Escrito por Luli Radfahrer
O mundo híbrido de sentimentos e
tecnologias é capaz de promover algumas crueldades jamais imaginadas. Um
exemplo recente está na Sony, que ao descontinuar o suporte e manutenção de sua
linha de robôs caninos AIBO, condena à morte certa os cerca de 150 000 beagles
que vendeu entre 1999 e 2005. Diferente dos animaizinhos que supostamente
teriam sofrido maus tratos no Instituto Royal de São Roque, o fim da vida
desses cãezinhos digitais será tão indolor quanto a "morte" de
qualquer outro dispositivo eletrônico.
O mesmo, no entanto, não poderá ser
dito de seus pobres donos. Muitos deles, especialmente os mais velhos,
desenvolveram com seus mascotes eletrônicos uma relação mais intensa do que
normalmente se dá com traquitanas computadorizadas. Para alguns, suas máquinas
ganharam vida própria.
É fácil julgar esses usuários. Um
robô é mais cômodo e conveniente do que um animalzinho, da mesma forma que um
cão ou gato é mais cômodo e conveniente do que uma criança. A realidade, no
entanto, é mais complicada e sutil. Por demandarem um longo período de
treinamento e adaptação, os bonecos, como os mascotes vivos, criam em seus
donos uma forma de dependência psicológica. Por mais que as necessidades e
demandas de um aparelho digital sejam construídas, a relação emocional entre
pessoas e objetos é mais comum do que se imagina. Ela se dá nos telefones que
são customizados com capinhas, protetores de tela e diversos aplicativos e
configurações, dando a seus usuários um trabalho que uma TV, uma máquina de
lavar ou um liquidificador jamais ousariam.

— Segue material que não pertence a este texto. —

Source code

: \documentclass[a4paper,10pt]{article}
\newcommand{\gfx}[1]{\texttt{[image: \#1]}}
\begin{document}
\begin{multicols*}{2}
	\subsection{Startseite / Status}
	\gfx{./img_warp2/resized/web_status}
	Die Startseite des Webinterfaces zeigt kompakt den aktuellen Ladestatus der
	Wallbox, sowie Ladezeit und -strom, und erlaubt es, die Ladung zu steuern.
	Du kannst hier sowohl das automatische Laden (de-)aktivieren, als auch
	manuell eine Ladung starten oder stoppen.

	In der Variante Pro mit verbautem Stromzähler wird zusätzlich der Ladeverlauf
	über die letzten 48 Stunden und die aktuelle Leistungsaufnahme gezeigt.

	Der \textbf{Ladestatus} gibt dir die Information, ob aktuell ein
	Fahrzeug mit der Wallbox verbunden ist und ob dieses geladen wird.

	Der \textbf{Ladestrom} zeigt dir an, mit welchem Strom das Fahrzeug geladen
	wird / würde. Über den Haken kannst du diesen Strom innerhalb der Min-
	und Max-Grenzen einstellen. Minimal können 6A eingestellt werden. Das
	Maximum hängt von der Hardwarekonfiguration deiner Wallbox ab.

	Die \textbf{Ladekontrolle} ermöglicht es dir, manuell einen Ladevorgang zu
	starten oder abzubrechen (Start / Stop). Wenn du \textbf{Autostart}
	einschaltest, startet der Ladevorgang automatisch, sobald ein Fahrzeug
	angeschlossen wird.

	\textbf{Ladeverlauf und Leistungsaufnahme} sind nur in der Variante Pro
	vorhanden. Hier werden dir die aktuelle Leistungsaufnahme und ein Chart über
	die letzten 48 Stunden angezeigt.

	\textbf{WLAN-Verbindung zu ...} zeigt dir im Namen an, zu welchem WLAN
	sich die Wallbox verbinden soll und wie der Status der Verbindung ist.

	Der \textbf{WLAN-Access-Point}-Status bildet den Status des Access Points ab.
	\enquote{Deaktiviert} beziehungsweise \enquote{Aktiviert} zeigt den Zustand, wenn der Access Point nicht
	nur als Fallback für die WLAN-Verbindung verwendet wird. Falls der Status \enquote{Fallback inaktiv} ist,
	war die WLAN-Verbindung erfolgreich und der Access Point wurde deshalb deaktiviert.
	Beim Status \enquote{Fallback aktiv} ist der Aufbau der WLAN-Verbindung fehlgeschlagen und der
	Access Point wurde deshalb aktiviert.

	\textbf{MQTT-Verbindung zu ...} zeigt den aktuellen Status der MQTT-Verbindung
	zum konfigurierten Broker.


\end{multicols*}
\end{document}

É uma relação delicada. Quando dá
certo, ela oferece a seus donos um ombro amigo, mesmo que artificial, para que
frustrações com relação a um mundo exterior cada vez mais frio e competitivo
sejam desabafadas. Em sociedades extremamente agressivas, como as do Japão e de
Cingapura, em que mostrar qualquer fragilidade (em casos mais extremos, até
procurar ajuda psicológica) é considerado sinônimo de fraqueza, esses
tamagotchis - vivos ou não - são válvulas de escape possíveis. O mesmo se dá
para os espaços sociais agressivos e isolados em que um número cada vez maior
de jovens é obrigado a viver, abandonados pelos pais e oprimidos pelo grupo.
AIBO é mais do que um brinquedo.
Como várias "loucuras" que mal deixaram o Japão, o cãozinho é pouco
conhecido no Ocidente. Acrônimo para Robô de Inteligência Artificial e homônimo
para "amigo" ou "parceiro" em japonês, os últimos aibos
eram capazes de falar mais de mil palavras, compreender mais de cem e se
exprimir em mais de 60 estados emocionais. Os mais empáticos podiam ver o mundo
de seu ponto de vista através de uma câmara embutida na cabeça do cãozinho.
É fácil dizer que um robô não é um
ser vivo, mas o que identifica a "vida" em uma relação afetiva? Cães
são vivos, mas não compreendem. Robôs não são vivos, mas estão cada vez mais
próximos de uma simulação bastante razoável de compreensão. Como previu o Teste
de Turing, a máquina não precisa pensar, desde que o aparente fazer.
Já faz um tempo que os gêneros
fantásticos da literatura lidam com essa dialética existencial. Em 1982, os
androides de Blade Runner se comportavam como humanos, sentiam-se vivos e revoltavam-se
com o fato de serem temporários. Em Toy Story, o astronauta Buzz Lightyear tem
de aprender a notícia deprimente de que, em vez do indivíduo livre e autêntico
que acredita ser, ele não passa de um boneco, vendido em grandes quantidades em
lojas, idêntico a milhares de outros, banal e com discurso previsível.
Nos planos da Sony, o cãozinho
deveria transformar-se numa nova plataforma, como o PlayStation. Mas os
primeiros modelos eram limitados, e como aconteceu com o Orkut para o Google, o
AIBO nunca passou de um projeto paralelo para a empresa, acostumada a vender
produtos às dezenas de milhões, não centenas de milhares. Na virada do século,
quando a gigante japonesa entrou em crise, o projeto foi encerrado. A
assistência técnica durou mais uma década. Mas o aparelho é muito mais
complicado do que um jipe ou fusca, por isso as peças começaram a rarear e as
oficinas fecharam. Sobrou para mecânicos informais que canibalizam partes
funcionais de alguns para consertar outros.
Tem coisas do Japão que parecem ficção
científica. Para a religião xintoísta, muito popular no país, tudo está
interligado. Suas divindades, os "Kami", podem ser definidos como
espíritos ou essências presentes em cada objeto. Partes de um todo indivisível,
eles estão integrados à essência humana numa grande rede complexa. É
misticismo, mas está cada vez mais próximo do futuro. Mesmo que seja uma versão
de futuro em que não se imagine viver.